Salesforce AI Push Comes With Partner Program Investment, Says Channel Chief

‘When you think about how much of [our revenue] is actually managed on a day-to-day [basis] by the partners, they’re massive custodians of the brand and customer success and lifetime value,’ says Salesforce channel chief Steve Corfield.

Steve Corfield, capping off his first year as Salesforce channel chief, is at work on what he calls “a next-generation partner experience platform” that aims to help the vendor’s solution providers as they help expand adoption of artificial intelligence products and other offerings in the Salesforce portfolio.

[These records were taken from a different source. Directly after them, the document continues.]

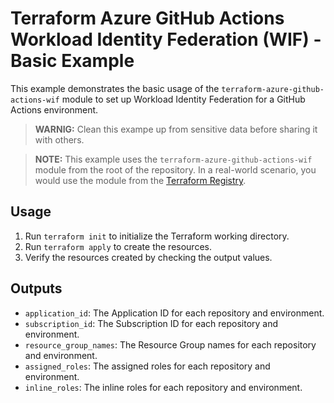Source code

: # Terraform Azure GitHub Actions Workload Identity Federation (WIF) - Basic Example

This example demonstrates the basic usage of the `terraform-azure-github-actions-wif` module to set up Workload Identity Federation for a GitHub Actions environment.

> **WARNIG:** Clean this exampe up from sensitive data before sharing it with others.

> **NOTE:** This example uses the `terraform-azure-github-actions-wif` module from the root of the repository. In a real-world scenario, you would use the module from the [Terraform Registry](https://registry.terraform.io/modules/telia-oss/terraform-azure-github-actions-wif).

## Usage

1. Run `terraform init` to initialize the Terraform working directory.
2. Run `terraform apply` to create the resources.
3. Verify the resources created by checking the output values.

## Outputs

- `application_id`: The Application ID for each repository and environment.
- `subscription_id`: The Subscription ID for each repository and environment.
- `resource_group_names`: The Resource Group names for each repository and environment.
- `assigned_roles`: The assigned roles for each repository and environment.
- `inline_roles`: The inline roles for each repository and environment.
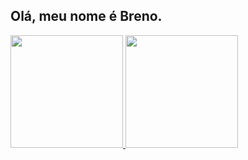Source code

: ## Olá, meu nome é Breno.

<div>
  <a href="https://github.com/brenovcosta">
  <img height="180em" src="https://github-readme-stats.vercel.app/api?username=brenovcosta&show_icons=true&theme=dark&include_all_commits=true&count_private=true"/>
  <img height="180em" src="https://github-readme-stats.vercel.app/api/top-langs/?username=brenovcosta&layout=compact&langs_count=7&theme=dark"/>
</div>
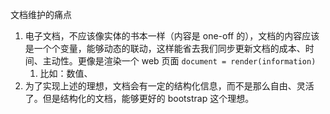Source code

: 文档维护的痛点

1. 电子文档，不应该像实体的书本一样（内容是 one-off 的），文档的内容应该是一个个变量，能够动态的联动，这样能省去我们同步更新文档的成本、时间、主动性。更像是渲染一个 web 页面 `document = render(information)`
   1. 比如：数值、
2. 为了实现上述的理想，文档会有一定的结构化信息，而不是那么自由、灵活了。但是结构化的文档，能够更好的 bootstrap 这个理想。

The San Francisco-based CRM software vendor has about 12,000 partners, Corfield told CRN, with about half of them providing consulting services.

Salesforce’s reseller business grew 60 percent year over year in 2023, Corfield said. Its outsourced service provider business grew 89 percent. And for $1 of annual contract value (ACV) for Salesforce, partners can get $6 when factoring in services and work beyond transacting the license. For a vendor that reported in March that it brought in $31.4 billion in revenue during its 2023 fiscal year—up 22 percent year over year ignoring foreign exchange—that is a lot of opportunity for partners, he said.

“When you think about how much of [our revenue] is actually managed on a day-to-day [basis] by the partners, they’re massive custodians of the brand and customer success and lifetime value,” Corfield said. “We’ve always orientated ourselves to ACV … what’s actually in the marketplace and in our broader economy is as important.”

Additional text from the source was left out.